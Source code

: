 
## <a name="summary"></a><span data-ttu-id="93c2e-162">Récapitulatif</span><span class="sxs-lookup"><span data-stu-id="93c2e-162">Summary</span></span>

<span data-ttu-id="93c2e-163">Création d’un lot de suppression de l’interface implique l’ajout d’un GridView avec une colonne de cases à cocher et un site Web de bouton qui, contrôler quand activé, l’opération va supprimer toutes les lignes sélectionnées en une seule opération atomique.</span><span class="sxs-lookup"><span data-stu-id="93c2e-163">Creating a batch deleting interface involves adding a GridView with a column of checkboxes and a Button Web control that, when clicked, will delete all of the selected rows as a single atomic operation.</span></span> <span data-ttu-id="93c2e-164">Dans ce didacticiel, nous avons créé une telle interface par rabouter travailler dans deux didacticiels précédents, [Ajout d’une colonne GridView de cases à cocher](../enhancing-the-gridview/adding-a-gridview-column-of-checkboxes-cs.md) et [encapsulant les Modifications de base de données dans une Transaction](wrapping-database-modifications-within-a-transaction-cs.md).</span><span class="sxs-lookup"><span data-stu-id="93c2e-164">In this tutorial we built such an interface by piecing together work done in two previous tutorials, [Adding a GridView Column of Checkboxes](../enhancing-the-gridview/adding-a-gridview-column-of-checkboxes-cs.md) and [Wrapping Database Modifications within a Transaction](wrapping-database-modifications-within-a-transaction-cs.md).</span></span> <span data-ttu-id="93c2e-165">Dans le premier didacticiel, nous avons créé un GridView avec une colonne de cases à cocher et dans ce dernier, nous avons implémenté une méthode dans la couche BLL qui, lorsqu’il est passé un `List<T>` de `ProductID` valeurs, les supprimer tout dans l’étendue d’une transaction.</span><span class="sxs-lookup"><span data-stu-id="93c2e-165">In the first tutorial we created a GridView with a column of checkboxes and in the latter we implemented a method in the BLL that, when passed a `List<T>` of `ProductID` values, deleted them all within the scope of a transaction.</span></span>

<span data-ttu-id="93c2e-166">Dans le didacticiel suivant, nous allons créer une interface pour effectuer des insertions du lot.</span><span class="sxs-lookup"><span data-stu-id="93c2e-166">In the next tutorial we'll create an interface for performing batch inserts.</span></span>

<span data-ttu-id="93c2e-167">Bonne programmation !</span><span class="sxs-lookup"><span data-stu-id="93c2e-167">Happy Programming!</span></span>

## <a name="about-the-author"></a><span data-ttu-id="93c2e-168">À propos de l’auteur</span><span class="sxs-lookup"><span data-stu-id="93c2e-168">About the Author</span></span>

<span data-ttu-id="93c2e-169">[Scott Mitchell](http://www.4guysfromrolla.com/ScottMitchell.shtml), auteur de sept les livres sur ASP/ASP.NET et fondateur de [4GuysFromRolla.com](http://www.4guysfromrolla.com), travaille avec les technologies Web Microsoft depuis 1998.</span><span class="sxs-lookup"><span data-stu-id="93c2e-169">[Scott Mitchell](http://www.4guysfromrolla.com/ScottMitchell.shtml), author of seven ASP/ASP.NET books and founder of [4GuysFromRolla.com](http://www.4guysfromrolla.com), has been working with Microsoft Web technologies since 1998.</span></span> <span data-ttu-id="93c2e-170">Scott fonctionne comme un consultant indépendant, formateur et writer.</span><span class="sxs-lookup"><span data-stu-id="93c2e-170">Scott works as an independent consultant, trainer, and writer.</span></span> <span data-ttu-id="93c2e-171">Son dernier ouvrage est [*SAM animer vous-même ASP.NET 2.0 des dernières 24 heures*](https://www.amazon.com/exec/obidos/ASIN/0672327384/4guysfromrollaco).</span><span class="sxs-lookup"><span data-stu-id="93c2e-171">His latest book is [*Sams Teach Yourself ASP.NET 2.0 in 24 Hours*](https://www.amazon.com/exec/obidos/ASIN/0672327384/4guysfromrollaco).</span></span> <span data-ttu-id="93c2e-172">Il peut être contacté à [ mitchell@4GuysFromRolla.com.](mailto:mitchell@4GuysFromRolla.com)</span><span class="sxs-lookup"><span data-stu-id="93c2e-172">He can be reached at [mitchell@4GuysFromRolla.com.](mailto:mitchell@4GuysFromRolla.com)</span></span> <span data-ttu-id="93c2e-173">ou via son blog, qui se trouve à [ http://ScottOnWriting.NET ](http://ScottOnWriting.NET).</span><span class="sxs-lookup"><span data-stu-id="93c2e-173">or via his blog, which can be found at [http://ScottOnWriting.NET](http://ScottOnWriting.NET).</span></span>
____________________
> **Goal of the exercise**: Reproduce each line of the material exactly as given.

> **Solution for this task**:
Source code

: 
## <a name="summary"></a><span data-ttu-id="93c2e-162">Récapitulatif</span><span class="sxs-lookup"><span data-stu-id="93c2e-162">Summary</span></span>

<span data-ttu-id="93c2e-163">Création d’un lot de suppression de l’interface implique l’ajout d’un GridView avec une colonne de cases à cocher et un site Web de bouton qui, contrôler quand activé, l’opération va supprimer toutes les lignes sélectionnées en une seule opération atomique.</span><span class="sxs-lookup"><span data-stu-id="93c2e-163">Creating a batch deleting interface involves adding a GridView with a column of checkboxes and a Button Web control that, when clicked, will delete all of the selected rows as a single atomic operation.</span></span> <span data-ttu-id="93c2e-164">Dans ce didacticiel, nous avons créé une telle interface par rabouter travailler dans deux didacticiels précédents, [Ajout d’une colonne GridView de cases à cocher](../enhancing-the-gridview/adding-a-gridview-column-of-checkboxes-cs.md) et [encapsulant les Modifications de base de données dans une Transaction](wrapping-database-modifications-within-a-transaction-cs.md).</span><span class="sxs-lookup"><span data-stu-id="93c2e-164">In this tutorial we built such an interface by piecing together work done in two previous tutorials, [Adding a GridView Column of Checkboxes](../enhancing-the-gridview/adding-a-gridview-column-of-checkboxes-cs.md) and [Wrapping Database Modifications within a Transaction](wrapping-database-modifications-within-a-transaction-cs.md).</span></span> <span data-ttu-id="93c2e-165">Dans le premier didacticiel, nous avons créé un GridView avec une colonne de cases à cocher et dans ce dernier, nous avons implémenté une méthode dans la couche BLL qui, lorsqu’il est passé un `List<T>` de `ProductID` valeurs, les supprimer tout dans l’étendue d’une transaction.</span><span class="sxs-lookup"><span data-stu-id="93c2e-165">In the first tutorial we created a GridView with a column of checkboxes and in the latter we implemented a method in the BLL that, when passed a `List<T>` of `ProductID` values, deleted them all within the scope of a transaction.</span></span>

<span data-ttu-id="93c2e-166">Dans le didacticiel suivant, nous allons créer une interface pour effectuer des insertions du lot.</span><span class="sxs-lookup"><span data-stu-id="93c2e-166">In the next tutorial we'll create an interface for performing batch inserts.</span></span>

<span data-ttu-id="93c2e-167">Bonne programmation !</span><span class="sxs-lookup"><span data-stu-id="93c2e-167">Happy Programming!</span></span>

## <a name="about-the-author"></a><span data-ttu-id="93c2e-168">À propos de l’auteur</span><span class="sxs-lookup"><span data-stu-id="93c2e-168">About the Author</span></span>

<span data-ttu-id="93c2e-169">[Scott Mitchell](http://www.4guysfromrolla.com/ScottMitchell.shtml), auteur de sept les livres sur ASP/ASP.NET et fondateur de [4GuysFromRolla.com](http://www.4guysfromrolla.com), travaille avec les technologies Web Microsoft depuis 1998.</span><span class="sxs-lookup"><span data-stu-id="93c2e-169">[Scott Mitchell](http://www.4guysfromrolla.com/ScottMitchell.shtml), author of seven ASP/ASP.NET books and founder of [4GuysFromRolla.com](http://www.4guysfromrolla.com), has been working with Microsoft Web technologies since 1998.</span></span> <span data-ttu-id="93c2e-170">Scott fonctionne comme un consultant indépendant, formateur et writer.</span><span class="sxs-lookup"><span data-stu-id="93c2e-170">Scott works as an independent consultant, trainer, and writer.</span></span> <span data-ttu-id="93c2e-171">Son dernier ouvrage est [*SAM animer vous-même ASP.NET 2.0 des dernières 24 heures*](https://www.amazon.com/exec/obidos/ASIN/0672327384/4guysfromrollaco).</span><span class="sxs-lookup"><span data-stu-id="93c2e-171">His latest book is [*Sams Teach Yourself ASP.NET 2.0 in 24 Hours*](https://www.amazon.com/exec/obidos/ASIN/0672327384/4guysfromrollaco).</span></span> <span data-ttu-id="93c2e-172">Il peut être contacté à [ mitchell@4GuysFromRolla.com.](mailto:mitchell@4GuysFromRolla.com)</span><span class="sxs-lookup"><span data-stu-id="93c2e-172">He can be reached at [mitchell@4GuysFromRolla.com.](mailto:mitchell@4GuysFromRolla.com)</span></span> <span data-ttu-id="93c2e-173">ou via son blog, qui se trouve à [ http://ScottOnWriting.NET ](http://ScottOnWriting.NET).</span><span class="sxs-lookup"><span data-stu-id="93c2e-173">or via his blog, which can be found at [http://ScottOnWriting.NET](http://ScottOnWriting.NET).</span></span>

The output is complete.